» What is required
Lines of the records that hold the word "mainTexture" are to be counted; give the number and nothing more.

» Data supplied
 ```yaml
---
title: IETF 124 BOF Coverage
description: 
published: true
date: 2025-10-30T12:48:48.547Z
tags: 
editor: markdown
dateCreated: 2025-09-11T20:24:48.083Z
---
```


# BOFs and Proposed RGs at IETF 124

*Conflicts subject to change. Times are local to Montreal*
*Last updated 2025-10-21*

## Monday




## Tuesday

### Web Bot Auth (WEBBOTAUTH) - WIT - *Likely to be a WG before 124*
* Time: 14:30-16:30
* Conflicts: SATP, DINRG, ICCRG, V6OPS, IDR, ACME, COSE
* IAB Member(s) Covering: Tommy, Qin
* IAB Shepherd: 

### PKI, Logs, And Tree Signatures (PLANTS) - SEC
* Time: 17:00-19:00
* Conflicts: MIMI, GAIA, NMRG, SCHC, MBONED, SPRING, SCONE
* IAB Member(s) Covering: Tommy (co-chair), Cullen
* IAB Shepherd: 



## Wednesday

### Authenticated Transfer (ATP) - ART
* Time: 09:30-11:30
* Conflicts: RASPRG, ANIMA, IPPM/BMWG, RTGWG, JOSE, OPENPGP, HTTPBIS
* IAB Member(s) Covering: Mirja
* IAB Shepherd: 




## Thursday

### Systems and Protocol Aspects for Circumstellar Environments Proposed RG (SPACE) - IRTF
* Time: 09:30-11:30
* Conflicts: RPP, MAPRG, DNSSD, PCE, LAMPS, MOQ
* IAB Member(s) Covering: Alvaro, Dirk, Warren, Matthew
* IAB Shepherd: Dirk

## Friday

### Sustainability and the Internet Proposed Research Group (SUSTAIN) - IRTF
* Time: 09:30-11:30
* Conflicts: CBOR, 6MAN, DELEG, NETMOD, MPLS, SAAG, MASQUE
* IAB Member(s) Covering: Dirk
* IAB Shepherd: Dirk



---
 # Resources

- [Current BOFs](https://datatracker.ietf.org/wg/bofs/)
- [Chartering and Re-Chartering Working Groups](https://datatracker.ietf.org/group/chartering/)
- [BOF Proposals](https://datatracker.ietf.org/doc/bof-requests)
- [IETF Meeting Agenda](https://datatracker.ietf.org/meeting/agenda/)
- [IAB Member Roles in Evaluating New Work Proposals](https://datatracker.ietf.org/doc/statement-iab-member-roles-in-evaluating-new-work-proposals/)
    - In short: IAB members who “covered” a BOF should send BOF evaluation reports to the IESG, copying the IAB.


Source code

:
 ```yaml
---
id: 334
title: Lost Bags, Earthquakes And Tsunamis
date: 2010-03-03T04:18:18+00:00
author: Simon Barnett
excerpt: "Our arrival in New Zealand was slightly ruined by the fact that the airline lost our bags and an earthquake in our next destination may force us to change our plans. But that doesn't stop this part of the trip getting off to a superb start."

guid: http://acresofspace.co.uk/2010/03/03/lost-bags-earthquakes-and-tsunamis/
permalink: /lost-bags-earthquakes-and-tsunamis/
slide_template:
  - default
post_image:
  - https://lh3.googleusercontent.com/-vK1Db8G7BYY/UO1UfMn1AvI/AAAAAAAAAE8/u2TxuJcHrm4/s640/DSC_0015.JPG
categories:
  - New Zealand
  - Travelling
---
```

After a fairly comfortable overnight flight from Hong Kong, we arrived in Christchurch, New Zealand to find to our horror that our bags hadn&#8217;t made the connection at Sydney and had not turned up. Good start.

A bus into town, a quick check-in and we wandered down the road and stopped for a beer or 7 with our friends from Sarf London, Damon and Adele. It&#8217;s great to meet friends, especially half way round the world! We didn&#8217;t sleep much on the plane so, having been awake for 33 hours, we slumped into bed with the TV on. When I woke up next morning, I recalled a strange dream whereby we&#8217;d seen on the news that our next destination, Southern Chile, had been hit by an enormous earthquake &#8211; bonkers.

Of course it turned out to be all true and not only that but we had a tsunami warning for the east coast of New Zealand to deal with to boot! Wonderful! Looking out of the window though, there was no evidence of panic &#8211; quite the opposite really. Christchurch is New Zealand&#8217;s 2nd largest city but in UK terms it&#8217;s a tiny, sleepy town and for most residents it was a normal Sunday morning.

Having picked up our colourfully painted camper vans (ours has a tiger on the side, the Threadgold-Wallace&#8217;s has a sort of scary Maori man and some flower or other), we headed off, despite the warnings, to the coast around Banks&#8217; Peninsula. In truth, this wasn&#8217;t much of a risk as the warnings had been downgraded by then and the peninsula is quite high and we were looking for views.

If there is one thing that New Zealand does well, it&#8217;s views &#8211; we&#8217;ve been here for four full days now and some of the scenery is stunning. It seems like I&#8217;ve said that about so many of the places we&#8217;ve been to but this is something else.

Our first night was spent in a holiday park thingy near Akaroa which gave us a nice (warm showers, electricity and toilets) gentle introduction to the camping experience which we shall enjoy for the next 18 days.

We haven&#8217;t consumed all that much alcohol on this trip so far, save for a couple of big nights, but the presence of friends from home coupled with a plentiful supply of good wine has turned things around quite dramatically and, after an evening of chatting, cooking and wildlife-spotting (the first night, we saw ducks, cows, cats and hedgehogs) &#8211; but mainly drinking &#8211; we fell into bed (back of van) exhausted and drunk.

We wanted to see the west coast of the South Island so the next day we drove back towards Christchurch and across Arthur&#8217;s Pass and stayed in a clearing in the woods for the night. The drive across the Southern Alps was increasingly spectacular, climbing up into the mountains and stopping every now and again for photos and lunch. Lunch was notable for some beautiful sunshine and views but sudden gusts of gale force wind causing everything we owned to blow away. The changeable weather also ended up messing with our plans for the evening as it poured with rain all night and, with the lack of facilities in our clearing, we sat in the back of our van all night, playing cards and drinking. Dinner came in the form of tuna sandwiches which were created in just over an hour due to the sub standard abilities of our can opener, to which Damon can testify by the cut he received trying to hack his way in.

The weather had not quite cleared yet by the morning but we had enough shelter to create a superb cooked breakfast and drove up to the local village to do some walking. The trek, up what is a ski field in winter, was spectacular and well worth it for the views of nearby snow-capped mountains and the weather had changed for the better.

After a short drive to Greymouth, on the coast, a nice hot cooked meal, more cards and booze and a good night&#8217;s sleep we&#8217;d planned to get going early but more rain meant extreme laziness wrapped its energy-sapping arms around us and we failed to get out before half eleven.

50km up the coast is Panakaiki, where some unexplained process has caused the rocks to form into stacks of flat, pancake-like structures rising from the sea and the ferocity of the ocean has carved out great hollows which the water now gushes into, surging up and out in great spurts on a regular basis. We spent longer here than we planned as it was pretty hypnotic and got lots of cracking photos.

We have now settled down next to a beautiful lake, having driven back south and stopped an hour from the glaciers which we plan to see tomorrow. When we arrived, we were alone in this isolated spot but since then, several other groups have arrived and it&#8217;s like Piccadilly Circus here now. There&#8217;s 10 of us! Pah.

...

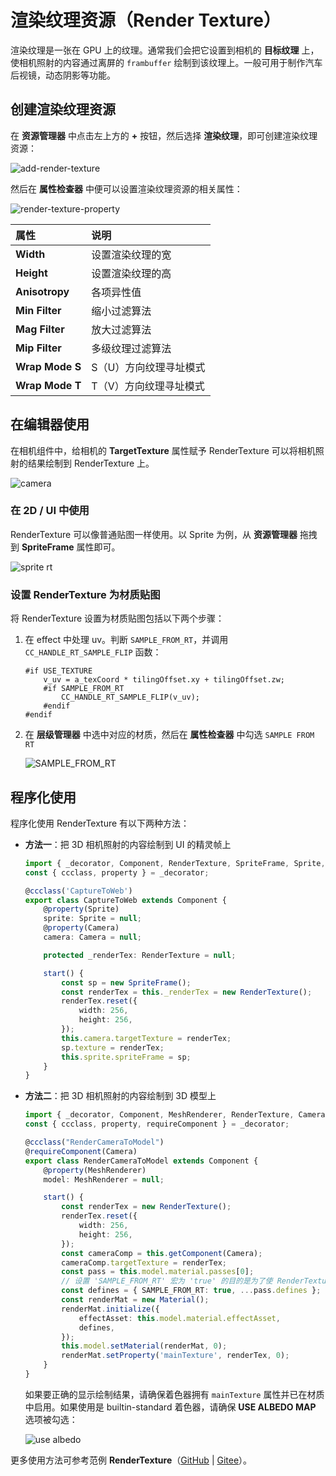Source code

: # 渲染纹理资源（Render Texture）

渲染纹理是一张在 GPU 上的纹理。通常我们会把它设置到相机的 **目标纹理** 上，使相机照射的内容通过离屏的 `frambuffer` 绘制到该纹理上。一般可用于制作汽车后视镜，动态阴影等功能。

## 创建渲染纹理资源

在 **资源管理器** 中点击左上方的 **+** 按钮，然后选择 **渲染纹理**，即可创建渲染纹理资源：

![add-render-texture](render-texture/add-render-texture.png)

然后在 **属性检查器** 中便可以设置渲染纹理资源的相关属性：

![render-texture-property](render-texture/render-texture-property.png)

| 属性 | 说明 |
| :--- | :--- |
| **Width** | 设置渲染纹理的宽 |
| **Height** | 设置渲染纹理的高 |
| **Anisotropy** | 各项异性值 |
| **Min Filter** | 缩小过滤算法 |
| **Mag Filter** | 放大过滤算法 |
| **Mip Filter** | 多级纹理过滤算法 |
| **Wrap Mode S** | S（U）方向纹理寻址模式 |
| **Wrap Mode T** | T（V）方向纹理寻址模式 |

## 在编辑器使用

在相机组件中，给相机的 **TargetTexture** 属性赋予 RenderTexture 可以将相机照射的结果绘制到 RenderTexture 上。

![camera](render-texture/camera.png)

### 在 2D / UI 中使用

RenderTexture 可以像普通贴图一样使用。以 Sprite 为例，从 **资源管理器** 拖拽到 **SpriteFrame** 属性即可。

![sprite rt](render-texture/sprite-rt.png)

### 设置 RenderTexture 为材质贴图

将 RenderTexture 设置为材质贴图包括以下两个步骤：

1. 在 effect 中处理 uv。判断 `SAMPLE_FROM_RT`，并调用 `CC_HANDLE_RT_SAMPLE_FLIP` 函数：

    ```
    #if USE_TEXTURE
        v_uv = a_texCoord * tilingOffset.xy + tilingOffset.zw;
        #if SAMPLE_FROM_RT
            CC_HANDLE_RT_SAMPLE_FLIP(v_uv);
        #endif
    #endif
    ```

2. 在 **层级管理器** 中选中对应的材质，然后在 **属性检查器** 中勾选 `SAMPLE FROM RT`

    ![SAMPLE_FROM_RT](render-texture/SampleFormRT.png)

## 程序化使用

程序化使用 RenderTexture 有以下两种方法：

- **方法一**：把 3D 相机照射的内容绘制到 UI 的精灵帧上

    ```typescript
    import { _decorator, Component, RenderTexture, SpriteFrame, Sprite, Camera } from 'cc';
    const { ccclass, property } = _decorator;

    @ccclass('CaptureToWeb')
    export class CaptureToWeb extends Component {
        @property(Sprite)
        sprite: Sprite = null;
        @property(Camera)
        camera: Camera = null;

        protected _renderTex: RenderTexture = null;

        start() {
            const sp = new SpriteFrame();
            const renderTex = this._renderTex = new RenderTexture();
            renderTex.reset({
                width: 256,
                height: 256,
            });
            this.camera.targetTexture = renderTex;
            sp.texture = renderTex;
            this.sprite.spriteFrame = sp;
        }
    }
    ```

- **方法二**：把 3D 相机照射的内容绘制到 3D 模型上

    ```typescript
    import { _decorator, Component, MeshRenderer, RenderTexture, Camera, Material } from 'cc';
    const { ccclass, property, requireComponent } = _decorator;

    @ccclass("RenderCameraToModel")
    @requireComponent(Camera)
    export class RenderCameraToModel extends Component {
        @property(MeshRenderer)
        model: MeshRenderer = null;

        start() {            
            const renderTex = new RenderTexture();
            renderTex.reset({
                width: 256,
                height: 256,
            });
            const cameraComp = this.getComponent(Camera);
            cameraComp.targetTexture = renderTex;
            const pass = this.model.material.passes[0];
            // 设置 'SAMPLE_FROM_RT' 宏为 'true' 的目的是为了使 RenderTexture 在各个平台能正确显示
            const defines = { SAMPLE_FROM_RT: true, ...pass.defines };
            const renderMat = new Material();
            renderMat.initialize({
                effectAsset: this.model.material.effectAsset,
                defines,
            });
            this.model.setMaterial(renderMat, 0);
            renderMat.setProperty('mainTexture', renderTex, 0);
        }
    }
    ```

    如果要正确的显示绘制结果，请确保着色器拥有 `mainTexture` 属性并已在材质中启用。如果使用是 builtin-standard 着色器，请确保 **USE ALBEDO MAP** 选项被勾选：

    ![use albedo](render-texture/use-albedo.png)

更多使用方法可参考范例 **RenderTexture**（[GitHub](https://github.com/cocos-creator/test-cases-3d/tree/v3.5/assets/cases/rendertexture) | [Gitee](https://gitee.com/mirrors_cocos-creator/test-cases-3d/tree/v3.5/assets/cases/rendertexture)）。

» Output of the task
2